Memory is unreliable, memory is malleable, false memories can be put into your head and real memories get over-written all the time. Memories of past traumas shape our behavior in conscious and sub-conscious ways -- better known as "once bitten, twice shy" in milder cases, PTSD in more severe cases.
That's a vast over-simplification, of course. Psychology has known about that for a long time. And science fiction has known about it for a long time too -- from Brave New World on down, there are plenty of stories about different ways to control human behavior for whatever reasons you care to give. Some use drugs, some use violence, some use persuasion, some aim to make the world safer and some aim to take control of the world.
There's an underlying sameness to everybody, in those stories.
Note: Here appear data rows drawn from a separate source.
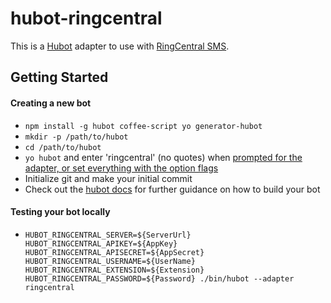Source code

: # hubot-ringcentral

This is a [Hubot](http://hubot.github.com/) adapter to use with [RingCentral SMS](https://www.ringcentral.com).

## Getting Started

#### Creating a new bot

- `npm install -g hubot coffee-script yo generator-hubot`
- `mkdir -p /path/to/hubot`
- `cd /path/to/hubot`
- `yo hubot` and enter 'ringcentral' (no quotes) when [prompted for the adapter, or set everything with the option flags](https://hubot.github.com/docs/)
- Initialize git and make your initial commit
- Check out the [hubot docs](https://github.com/github/hubot/tree/master/docs) for further guidance on how to build your bot

#### Testing your bot locally

- `HUBOT_RINGCENTRAL_SERVER=${ServerUrl} HUBOT_RINGCENTRAL_APIKEY=${AppKey} HUBOT_RINGCENTRAL_APISECRET=${AppSecret} HUBOT_RINGCENTRAL_USERNAME=${UserName} HUBOT_RINGCENTRAL_EXTENSION=${Extension} HUBOT_RINGCENTRAL_PASSWORD=${Password} ./bin/hubot --adapter ringcentral`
The worst kind of equality, for me -- mashing everyone down to the lowest common denominator. Stories of enforced conformity always hit a chord in me, always incite a stubborn belief that I have a right to be my own slightly damaged, social-fringe-seeking self, misery and all. Thus, it turns up in my science fiction.
Brain scanning has given us an unprecedented ability to watch the brain go about its business in real time, and the mapping of all our brain's activities is currently underway. Our understanding of the biochemistry going on in there is improving too, and now that we can more directly see what's going on in there I expect that pharmaceuticals will become much more targeted and effective.
|Well, there's your problem|
So if you can reduce the fear people feel when an old, buried trauma gooses them... would that keep a guy from throwing the first punch and let him try talking his way out of a fight instead?
Combine that with the idea of reconditioning that was used so well in A Clockwork Orange, re-wrap it in targeted, branded pharmaceuticals and active brain scanning, and then smile and say "This is for your own good, dear," as you tighten the patient's restraints.
Gives me chills. You?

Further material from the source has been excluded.